À beira da estrada e cercada por ruínas, Lisa Shtanko acompanha a passagem dos soldados ucranianos, que sempre têm um presente para as crianças que, como ela, vivem em meio ao caos da guerra.
Lisa tem oito anos e olhos azuis brilhantes. Mora com os pais em uma casa à beira da estrada na entrada de Lyman, cidade no leste da Ucrânia destruída e cercada por florestas que foram transformadas em campos minados.
A área foi recuperada em outubro pelas forças ucranianas, após quatro meses de ocupação russa. Mas a guerra continua, como demonstra uma bomba que caiu perto de sua casa.
Vestida com um casaco rosa neon, Lisa tem um tom de voz alegre, mas que não esconde o medo.
Em sua conversa, alterna comentários sobre os presentes dos soldados, a explosão que a acordou, a comida da mãe e o estilhaço que perfurou a porta de casa.
“Hoje não estou de bom humor por causa dos bombardeios”, desculpa-se.
Viktor, seu pai, a olha com ternura. “Claro que ela tem medo. Não há nada mais assustador do que a morte que espreita”, diz o eletricista de 42 anos, que presenteou a filha com um brinquedo doado por uma associação humanitária no Natal.
Quase não há crianças em Lyman e a maioria dos vizinhos restantes são idosos.
Muitas famílias que fugiram “não têm motivos para voltar”, diz Kostia Korovkin, pai de uma menina de seis anos, Nastia, escondida atrás dele.
O homem conta que eles não têm para onde ir.
Sem amigos para brincar, Nastia passa os dias entre o porão e a rua, onde às vezes sai com os cachorros da vizinhança.
Também sobe de vez em quando até o sexto andar do prédio, único ponto onde há internet disponível, para poder acompanhar uma aula.
Porão em Bakhmut
Em Bakhmut, a guerra não dá trégua.
A cidade é um dos pontos quentes da linha de frente no leste da Ucrânia.
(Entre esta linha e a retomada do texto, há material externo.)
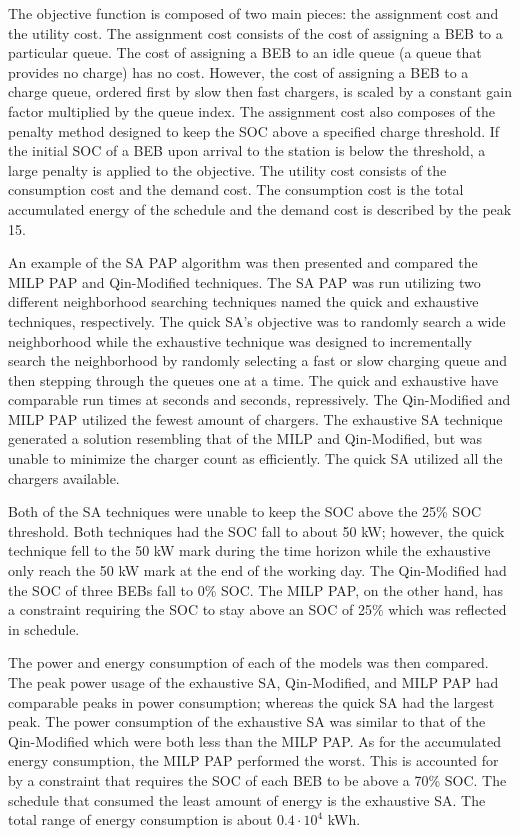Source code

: \documentclass[11pt,a4paper,final]{article}
\newcommand{\tempcnt}{1517 }                                                    %
\newcommand{\quicklocal}{0.45 }                                                 %
\newcommand{\exhaustivelocal}{0.5 }                                             %
\begin{document}
The objective function is composed of two main pieces: the assignment cost and the utility cost. The assignment cost
consists of the cost of assigning a BEB to a particular queue. The cost of assigning a BEB to an idle queue (a queue
that provides no charge) has no cost. However, the cost of assigning a BEB to a charge queue, ordered first by slow then
fast chargers, is scaled by a constant gain factor multiplied by the queue index. The assignment cost also composes of
the penalty method designed to keep the SOC above a specified charge threshold. If the initial SOC of a BEB upon arrival
to the station is below the threshold, a large penalty is applied to the objective. The utility cost consists of the
consumption cost and the demand cost. The consumption cost is the total accumulated energy of the schedule and the
demand cost is described by the peak 15.

An example of the SA PAP algorithm was then presented and compared the MILP PAP and Qin-Modified techniques. The SA PAP
was run utilizing two different neighborhood searching techniques named the quick and exhaustive techniques,
respectively. The quick SA's objective was to randomly search a wide neighborhood while the exhaustive technique was
designed to incrementally search the neighborhood by randomly selecting a fast or slow charging queue and then stepping
through the queues one at a time. The quick and exhaustive have comparable run times at \fpeval{\quicklocal * \tempcnt} seconds and \fpeval{\exhaustivelocal * \tempcnt} seconds, repressively. The Qin-Modified and MILP
PAP utilized the fewest amount of chargers. The exhaustive SA technique generated a solution resembling that of the MILP and Qin-Modified, but was unable to minimize the charger count as efficiently. The quick SA utilized all the chargers available.

Both of the SA techniques were unable to keep the SOC above the 25\% SOC threshold. Both techniques had the SOC fall to
about 50 kW; however, the quick technique fell to the 50 kW mark during the time horizon while the exhaustive only reach
the 50 kW mark at the end of the working day. The Qin-Modified had the SOC of three BEBs fall to 0\% SOC. The MILP PAP,
on the other hand, has a constraint requiring the SOC to stay above an SOC of 25\% which was reflected in schedule.

The power and energy consumption of each of the models was then compared. The peak power usage of the exhaustive SA,
Qin-Modified, and MILP PAP had comparable peaks in power consumption; whereas the quick SA had the largest peak. The
power consumption of the exhaustive SA was similar to that of the Qin-Modified which were both less than the MILP PAP.
As for the accumulated energy consumption, the MILP PAP performed the worst. This is accounted for by a constraint that
requires the SOC of each BEB to be above a 70\% SOC. The schedule that consumed the least amount of energy is the
exhaustive SA. The total range of energy consumption is about \(0.4 \cdot 10^4\) kWh.
\end{document}
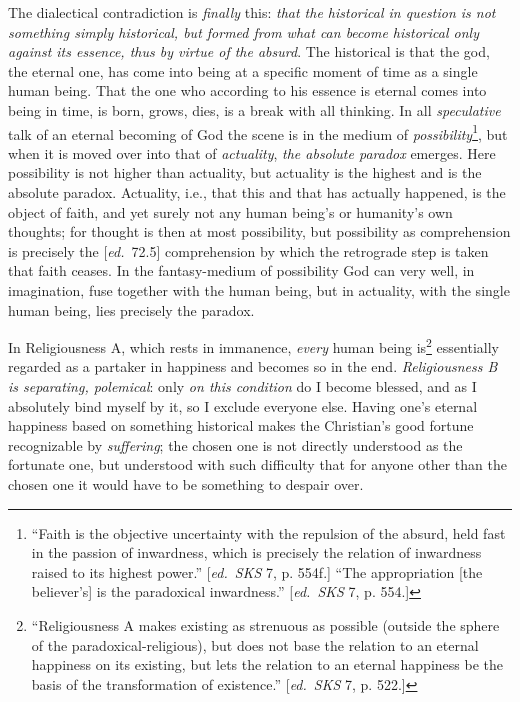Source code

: \documentclass[12pt,a4paper,openany]{book}
\newcommand{\kpage}[1]{\marginnote{\footnotesize\textit{[#1]}}}
\newcommand{\ed}[1]{{\small[\textit{ed.}\ #1]}}
\begin{document}
The dialectical contradiction is \emph{finally} this: \emph{that the historical in
question is not something simply historical, but formed from what can become historical only against its
essence, thus by virtue of the absurd}. The historical is that
the god, the eternal one, has come into being at a specific moment of time as a
single human being. That the one who according to his essence is eternal comes into being in time,
\kpage{149}is born, grows, dies, is a break with all thinking. In all \emph{speculative} talk
of an eternal becoming of God the scene is in the medium of \emph{possibility}\footnote[77]{``Faith is the objective uncertainty with the repulsion of the absurd, held fast in the passion
of inwardness, which is precisely the relation of inwardness raised to its highest power.''
\ed{\emph{SKS} 7, p. 554f.} ``The appropriation [the believer's] is the paradoxical inwardness.'' \ed{\emph{SKS} 7,
p. 554.}}, but when
it is moved over into that of \emph{actuality}, \emph{the absolute paradox} emerges. Here
possibility is not higher than actuality, but actuality
is the highest and is the absolute paradox. Actuality, i.e., that
this and that has actually happened, is the object of faith, and yet surely not
any human being's or humanity's own thoughts; for thought is
then at most possibility, but possibility as comprehension is
precisely the \ed{72.5} comprehension by which the retrograde step is taken
that faith ceases. In the fantasy-medium of possibility God can very
well, in imagination, fuse together with the human being, but
in actuality, with the single human being, lies precisely the paradox.

In Religiousness A, which rests in immanence, \emph{every} human being
is\footnote[78]{``Religiousness A makes existing as strenuous as possible (outside the
sphere of the paradoxical-religious), but does not base the relation to an eternal happiness on
its existing, but lets the relation to an eternal happiness be the basis of the transformation of existence.''
\ed{\emph{SKS} 7, p. 522.}}
essentially regarded as a partaker in happiness and becomes so in the end. \emph{Religiousness
B is separating, polemical}: only \emph{on this condition} do I become blessed,
and as I absolutely bind myself by it, so I exclude
everyone else. Having one's eternal happiness based on something historical
makes the Christian's good fortune recognizable by \emph{suffering}; the chosen one
is not directly understood as the fortunate one, but understood with such
difficulty that for anyone other than the chosen one it would have to be something
to despair over.
\end{document}
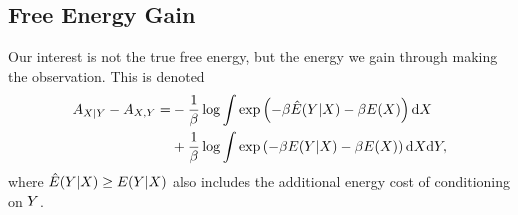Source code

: \documentclass[]{article}
\begin{document}
\subsection{Free Energy Gain}

Our interest is not the true free energy, but the energy we gain through
making the observation. This is denoted 
\begin{align*}
A_{X|Y} - A_{X,Y} = & -\frac{1}{\beta} \log \int \exp\left(-\beta \hat{E}(Y|X) -\beta E(X)\right) \text{d}X \\
& +\frac{1}{\beta} \log \int \exp\left(-\beta E(Y|X) -\beta E(X)\right) \text{d}X\text{d}Y,
\end{align*}
where
\(\hat{E}(Y|X)\geq E(Y|X)\)
also includes the additional energy cost of conditioning on
\(Y\).
\end{document}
A artilharia russa a bombardeia constantemente, e os soldados ucranianos a descrevem como “um inferno na terra“.
“Olá, eu sou Gleb”. Em um porão onde moram quase 20 pessoas há oito meses, um adolescente de 14 anos, de rosto sério, cabelo raspado e brinco, aperta firme a mão dos visitantes.
É o único menor de idade; todas as outras crianças foram embora.
Seus dias transcorrem quase exclusivamente no porão. Deita-se tarde, ajuda os idosos e cuida do gato preto que também se refugiou no espaço, onde ressoa o barulho das explosões.
“Aprendi a reconhecer os tiros que entram e os que saem”, conta Gleb Petrov, cujo maior sonho é “sair para passear com um amigo”.
Para passar o tempo, ele desenha. Também lê ou joga no celular, quando há energia elétrica.
“Não penso no futuro, porque não sei o que vai acontecer daqui a uma ou duas horas, ou amanhã”, declara, fatalista.
Estresse crônico
Em Bakhmut, centenas de crianças estão bloqueadas, pois seus pais não podem ou não querem ir embora da cidade.
“Essas crianças já se tornaram adultas”, diz Katherine Soldatova, voluntária de uma associação que montou um abrigo no porão de uma escola.
“Estão em uma situação de insegurança permanente. O mundo pode traí-las a qualquer momento, tudo pode acabar destruído em um segundo”, explica a psicóloga Alona Yukianchuk, da organização ucraniana SOS Children’s Village.
“O difícil é que os pais também estão estressados e focados em sobreviver”, acrescenta.
E este estresse crônico “afeta a capacidade de concentração e recursos cognitivos“, o que pode provocar graves perturbações a médio e longo prazo, destaca a psicóloga, que apesar de tudo não quer falar de uma geração perdida.
“Quero ser um pouco otimista. Não há lugar seguro na Ucrânia, mas apenas uma pequena porcentagem de crianças vive na linha de frente. Elas precisarão de acompanhamento, mas tenho certeza de que muitas encontrarão o recursos para seguir em frente”, afirma.